I'm not sure what it is about the leg swing. Maybe it feels like mustering momentum to take a big leap. Maybe it's the comfortability of it all. Whatever the reason, the most defining of moments with my students happen when they are perched on a desk, not seated underneath it.
Maybe Mr. Keating was on to something.
Perhaps change doesn't happen in seats, but rather in making a stand, or sharing a story that makes you who you are.
That afternoon he shared his story of abandonment and feeling like he had no place to go and nobody to believe in him. As much as I would like to say otherwise, the story is not what shocked me. I hear too many stories to the same tune in a school and community that seems to be forgotten or painted red more often than valued.
What struck me was the self-awareness that followed the story.
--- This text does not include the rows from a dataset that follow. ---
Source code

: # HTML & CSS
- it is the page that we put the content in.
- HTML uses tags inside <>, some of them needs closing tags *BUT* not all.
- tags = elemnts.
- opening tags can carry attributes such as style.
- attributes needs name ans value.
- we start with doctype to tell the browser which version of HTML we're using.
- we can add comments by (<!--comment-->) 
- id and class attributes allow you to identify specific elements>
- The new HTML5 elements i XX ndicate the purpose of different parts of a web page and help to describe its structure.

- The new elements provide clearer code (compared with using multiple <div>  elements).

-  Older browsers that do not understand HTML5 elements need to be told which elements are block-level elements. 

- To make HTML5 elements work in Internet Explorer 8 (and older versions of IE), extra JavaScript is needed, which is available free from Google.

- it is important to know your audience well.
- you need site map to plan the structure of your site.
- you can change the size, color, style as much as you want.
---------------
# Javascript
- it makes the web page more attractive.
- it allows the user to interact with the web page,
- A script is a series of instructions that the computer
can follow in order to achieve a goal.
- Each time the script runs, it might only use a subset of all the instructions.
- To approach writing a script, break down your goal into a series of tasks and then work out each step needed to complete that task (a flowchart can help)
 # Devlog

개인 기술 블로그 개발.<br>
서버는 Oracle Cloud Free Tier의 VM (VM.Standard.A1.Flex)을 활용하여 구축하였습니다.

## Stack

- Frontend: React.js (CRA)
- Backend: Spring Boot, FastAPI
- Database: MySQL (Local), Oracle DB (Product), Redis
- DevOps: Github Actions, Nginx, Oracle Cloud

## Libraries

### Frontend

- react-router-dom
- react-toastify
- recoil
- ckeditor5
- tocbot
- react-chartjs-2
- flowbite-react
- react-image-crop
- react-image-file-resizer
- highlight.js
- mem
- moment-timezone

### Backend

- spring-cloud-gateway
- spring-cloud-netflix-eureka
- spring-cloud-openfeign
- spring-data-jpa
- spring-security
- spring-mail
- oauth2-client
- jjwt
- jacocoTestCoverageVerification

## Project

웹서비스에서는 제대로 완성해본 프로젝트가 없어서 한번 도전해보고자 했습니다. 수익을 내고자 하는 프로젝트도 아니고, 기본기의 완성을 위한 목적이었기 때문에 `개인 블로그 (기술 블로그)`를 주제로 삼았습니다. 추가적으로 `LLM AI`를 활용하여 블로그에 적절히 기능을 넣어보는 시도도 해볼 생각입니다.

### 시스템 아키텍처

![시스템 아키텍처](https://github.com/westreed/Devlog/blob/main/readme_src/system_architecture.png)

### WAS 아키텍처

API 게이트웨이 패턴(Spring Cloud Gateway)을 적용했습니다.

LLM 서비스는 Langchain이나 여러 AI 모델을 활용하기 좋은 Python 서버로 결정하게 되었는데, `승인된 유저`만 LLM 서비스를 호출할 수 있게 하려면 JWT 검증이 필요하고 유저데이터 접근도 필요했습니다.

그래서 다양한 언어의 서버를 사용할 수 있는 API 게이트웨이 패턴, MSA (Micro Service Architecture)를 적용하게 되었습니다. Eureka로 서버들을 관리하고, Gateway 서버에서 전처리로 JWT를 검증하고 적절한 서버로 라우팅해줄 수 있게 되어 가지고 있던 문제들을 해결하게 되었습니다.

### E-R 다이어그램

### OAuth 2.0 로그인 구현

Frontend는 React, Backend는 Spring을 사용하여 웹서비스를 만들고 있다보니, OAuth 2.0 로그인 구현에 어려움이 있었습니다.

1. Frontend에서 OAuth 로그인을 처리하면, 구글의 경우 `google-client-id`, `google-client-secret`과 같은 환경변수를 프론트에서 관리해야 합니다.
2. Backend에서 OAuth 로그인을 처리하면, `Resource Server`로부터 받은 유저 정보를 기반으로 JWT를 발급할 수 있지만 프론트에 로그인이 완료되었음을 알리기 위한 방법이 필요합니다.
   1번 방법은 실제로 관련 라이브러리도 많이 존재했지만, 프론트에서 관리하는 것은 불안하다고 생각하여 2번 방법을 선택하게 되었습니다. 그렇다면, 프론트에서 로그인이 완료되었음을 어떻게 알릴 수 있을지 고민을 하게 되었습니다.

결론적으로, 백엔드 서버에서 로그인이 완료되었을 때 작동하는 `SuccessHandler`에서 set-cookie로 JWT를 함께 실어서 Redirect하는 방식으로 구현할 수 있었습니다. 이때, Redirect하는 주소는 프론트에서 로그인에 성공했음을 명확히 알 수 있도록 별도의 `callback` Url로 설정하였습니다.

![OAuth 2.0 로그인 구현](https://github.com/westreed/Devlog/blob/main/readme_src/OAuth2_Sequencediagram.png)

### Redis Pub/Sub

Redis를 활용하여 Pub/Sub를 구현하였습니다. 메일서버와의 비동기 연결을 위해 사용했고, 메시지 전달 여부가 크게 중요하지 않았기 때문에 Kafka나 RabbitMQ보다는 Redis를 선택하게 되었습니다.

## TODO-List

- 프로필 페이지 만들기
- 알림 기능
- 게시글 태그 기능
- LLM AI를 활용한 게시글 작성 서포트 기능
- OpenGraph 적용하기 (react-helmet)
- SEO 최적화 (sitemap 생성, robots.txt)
He said, "Guys like me, with my background and circumstances end up in jail or worse. I just don't want to be another statistic." His voice cracked as he stared at the ground, and I let the silence take over until he gained the courage to look me in the eye. This young man found himself at a crossroads.
Left: Statistic. Cliche. No way out. "Easy" path to a hard way of life.
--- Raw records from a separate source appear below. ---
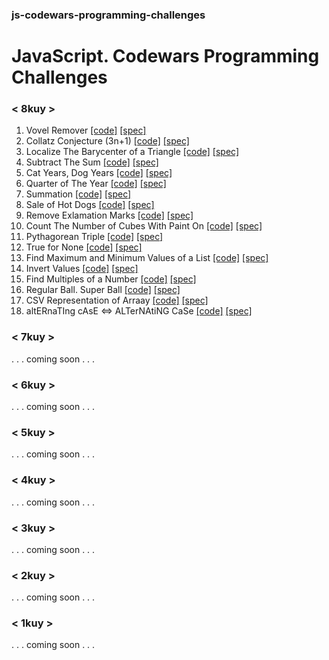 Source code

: ### js-codewars-programming-challenges

# JavaScript. Codewars Programming Challenges

### < 8kuy >

1.  Vovel Remover [[code]](./solutions/8kuy_vovel_remover.js) [[spec]](./specs/8kuy_vovel_remover.spec.js)
2.  Collatz Conjecture (3n+1) [[code]](./solutions/8kuy_collatz_conjecture.js) [[spec]](./specs/8kuy_collatz_conjecture.spec.js)
3.  Localize The Barycenter of a Triangle [[code]](./solutions/8kuy_localize_the_barycenter_of_a_triangle.js) [[spec]](./specs/8kuy_localize_the_barycenter_of_a_triangle.spec.js)
4.  Subtract The Sum [[code]](./solutions/8kuy_subtract_the_sum.js) [[spec]](./specs/8kuy_subtract_the_sum.spec.js)
5.  Cat Years, Dog Years [[code]](./solutions/8kuy_cat_years_dog_years.js) [[spec]](./specs/8kuy_cat_years_dog_years.spec.js)
6.  Quarter of The Year [[code]](./solutions/8kuy_quarter_of_the_year.js) [[spec]](./specs/8kuy_quarter_of_the_year.spec.js)
7.  Summation [[code]](./solutions/8kuy_summation.js) [[spec]](./specs/8kuy_summation.spec.js)
8.  Sale of Hot Dogs [[code]](./solutions/8kuy_sale_of_hot_dogs.js) [[spec]](./specs/8kuy_sale_of_hot_dogs.spec.js)
9.  Remove Exlamation Marks [[code]](./solutions/8kuy_remove_exclamation_marks.js) [[spec]](./specs/8kuy_remove_exclamation_marks.spec.js)
10. Count The Number of Cubes With Paint On [[code]](./solutions/8kuy_count_the_number_of_cubes_with_paint_on.js) [[spec]](./specs/8kuy_count_the_number_of_cubes_with_paint_on.spec.js)
11. Pythagorean Triple [[code]](./solutions/8kuy_pythagorean_triple.js) [[spec]](./specs/8kuy_pythagorean_triple.spec.js)
12. True for None [[code]](./solutions/8kuy_true_for_none.js) [[spec]](./specs/8kuy_true_for_none.spec.js)
13. Find Maximum and Minimum Values of a List [[code]](./solutions/8kuy_find_maximum_and_minimum_values_of_a_list.js) [[spec]](./specs/8kuy_find_maximum_and_minimum_values_of_a_list.spec.js)
14. Invert Values [[code]](./solutions/8kuy_invert_values.js) [[spec]](./specs/8kuy_invert_values.spec.js)
15. Find Multiples of a Number [[code]](./solutions/8kuy_find_multiples_of_a_number.js) [[spec]](./specs/8kuy_find_multiples_of_a_number.spec.js)
16. Regular Ball. Super Ball [[code]](./solutions/8kuy_regular_ball_super_ball.js) [[spec]](./specs/8kuy_regular_ball_super_ball.spec.js)
17. CSV Representation of Arraay [[code]](./solutions/8kuy_csv_representation_of_array.js) [[spec]](./specs/8kuy_csv_representation_of_array.spec.js)
18. altERnaTIng cAsE <=> ALTerNAtiNG CaSe [[code]](./solutions/8kuy_alternating_case.js) [[spec]](./specs/8kuy_alternating_case.spec.js)

### < 7kuy >

. . .  coming soon  . . .

### < 6kuy >

. . .  coming soon  . . .

### < 5kuy >

. . .  coming soon  . . .

### < 4kuy >

. . .  coming soon  . . .

### < 3kuy >

. . .  coming soon  . . .

### < 2kuy >

. . .  coming soon  . . .

### < 1kuy >

. . .  coming soon  . . . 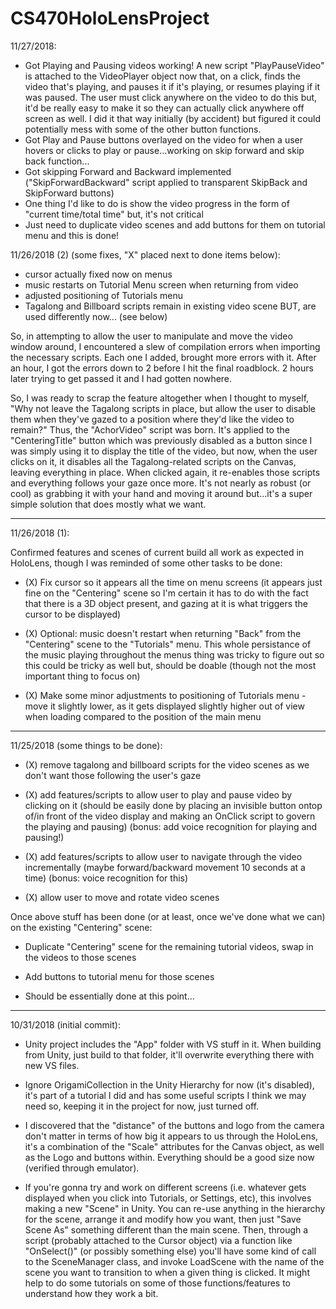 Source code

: # CS470HoloLensProject

11/27/2018:
- Got Playing and Pausing videos working!  A new script "PlayPauseVideo" is attached to the VideoPlayer object now that, on a click, finds the video that's playing, and pauses
it if it's playing, or resumes playing if it was paused.  The user must click anywhere on the video to do this but, it'd be really easy to make it so they can actually click
anywhere off screen as well.  I did it that way initially (by accident) but figured it could potentially mess with some of the other button functions.
- Got Play and Pause buttons overlayed on the video for when a user hovers or clicks to play or pause...working on skip forward and skip back function...
- Got skipping Forward and Backward implemented ("SkipForwardBackward" script applied to transparent SkipBack and SkipForward buttons)
- One thing I'd like to do is show the video progress in the form of "current time/total time" but, it's not critical
- Just need to duplicate video scenes and add buttons for them on tutorial menu and this is done!

11/26/2018 (2) (some fixes, "X" placed next to done items below):
- cursor actually fixed now on menus
- music restarts on Tutorial Menu screen when returning from video
- adjusted positioning of Tutorials menu
- Tagalong and Billboard scripts remain in existing video scene BUT, are used differently now... (see below)

So, in attempting to allow the user to manipulate and move the video window around, I encountered a slew of compilation errors when importing the necessary scripts.  Each
one I added, brought more errors with it.  After an hour, I got the errors down to 2 before I hit the final roadblock.  2 hours later trying to get passed it and I had gotten
nowhere.

So, I was ready to scrap the feature altogether when I thought to myself, "Why not leave the Tagalong scripts in place, but allow the user to disable them when they've gazed to
a position where they'd like the video to remain?"  Thus, the "AchorVideo" script was born.  It's applied to the "CenteringTitle" button which was previously disabled as a button
since I was simply using it to display the title of the video, but now, when the user clicks on it, it disables all the Tagalong-related scripts on the Canvas, leaving everything
in place.  When clicked again, it re-enables those scripts and everything follows your gaze once more.  It's not nearly as robust (or cool) as grabbing it with your hand and moving
it around but...it's a super simple solution that does mostly what we want.

_________________________________________________________



11/26/2018 (1):

Confirmed features and scenes of current build all work as expected in HoloLens, though I was reminded of some other tasks to be done:

- (X) Fix cursor so it appears all the time on menu screens (it appears just fine on the "Centering" scene so I'm certain it has to do with the fact that there is a 3D object
present, and gazing at it is what triggers the cursor to be displayed)

- (X) Optional: music doesn't restart when returning "Back" from the "Centering" scene to the "Tutorials" menu.  This whole persistance of the music playing throughout the menus
thing was tricky to figure out so this could be tricky as well but, should be doable (though not the most important thing to focus on)

- (X) Make some minor adjustments to positioning of Tutorials menu - move it slightly lower, as it gets displayed slightly higher out of view when loading compared to the position
of the main menu

_________________________________________________________

11/25/2018 (some things to be done):
- (X) remove tagalong and billboard scripts for the video scenes as we don't want those following the user's gaze

- (X) add features/scripts to allow user to play and pause video by clicking on it (should be easily done by placing an invisible button ontop of/in front of the video display and
making an OnClick script to govern the playing and pausing) (bonus: add voice recognition for playing and pausing!)

- (X) add features/scripts to allow user to navigate through the video incrementally (maybe forward/backward movement 10 seconds at a time) (bonus: voice recognition for this)

- (X) allow user to move and rotate video scenes



Once above stuff has been done (or at least, once we've done what we can) on the existing "Centering" scene:

- Duplicate "Centering" scene for the remaining tutorial videos, swap in the videos to those scenes

- Add buttons to tutorial menu for those scenes

- Should be essentially done at this point...


_________________________________________________________



10/31/2018 (initial commit):

- Unity project includes the "App" folder with VS stuff in it.  When building from Unity, just build to that folder, it'll overwrite everything there with new VS files.


- Ignore OrigamiCollection in the Unity Hierarchy for now (it's disabled), it's part of a tutorial I did and has some useful scripts I think we may need so, keeping it
in the project for now, just turned off.


- I discovered that the "distance" of the buttons and logo from the camera don't matter in terms of how big it appears to us through the HoloLens, it's a combination of the
"Scale" attributes for the Canvas object, as well as the Logo and buttons within.  Everything should be a good size now (verified through emulator).


- If you're gonna try and work on different screens (i.e. whatever gets displayed when you click into Tutorials, or Settings, etc), this involves making a new "Scene" in Unity.  You
can re-use anything in the hierarchy for the scene, arrange it and modify how you want, then just "Save Scene As" something different than the main scene.  Then, through a script
(probably attached to the Cursor object) via a function like "OnSelect()" (or possibly something else) you'll have some kind of call to the SceneManager class, and invoke LoadScene with
the name of the scene you want to transition to when a given thing is clicked.  It might help to do some tutorials on some of those functions/features to understand how they work a bit.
Right: Overcome the odds. In spite of. In the face of everything he's been handed. "Hard" path to fulfilling his potential.
Over the year, as we've talked through this crossroads, he's discovered it's not just a decision here or there that matters. It's not just avoiding the bad, but rather waking up every day and deciding to run toward everything that's good.
This interaction has caused me to wonder, How can we quit wasting our time dodging the shadows and instead focus our energy on chasing the sun?
The danger of our culture is that it's run by fear. All too many are focused on what shouldn't happen, or what to avoid.
At some point, you have to realize, barely side-stepping the bad and "calling it good" is not the best we can do.
We were supposed to be better than this.
"Finally, whatever is true, whatever is honorable, whatever is just, whatever is pure, whatever is lovely, whatever is commendable, if there is any excellence, if there is anything worthy of praise, think about these things." -Philippians 4:8
At this point, our world is looking a little more like this:
Finally, whatever is slightly above board, whatever gets the most attention, whatever is the least amount of work, whatever gets the most likes, retweets or shares, if there is anything worthy of sarcasm or blast, think about these things.
I don't know about you, but I truly wonder:
- What would schools look like if teachers and administrators quit side-stepping, and getting by?
- What would classrooms look like if students did the same?
- What would our government look like if they were not retweeting the dark and negative, but promoting things that brought light and progress?
- How would our society change if fear was not the primary focus, but we were instead run by dreams and being the best we can be to everyone around us?
I don't know if my student is going to take the grace I've extended at every turn and use it for good, or just continue on his road thinking, "Thank goodness my teacher is so naive and overly trusting." I can't control that. I can only do the best I can for him and hold onto hope that believing people are capable of chasing the sun is half the battle.
Do you think people can step away from being run by fear?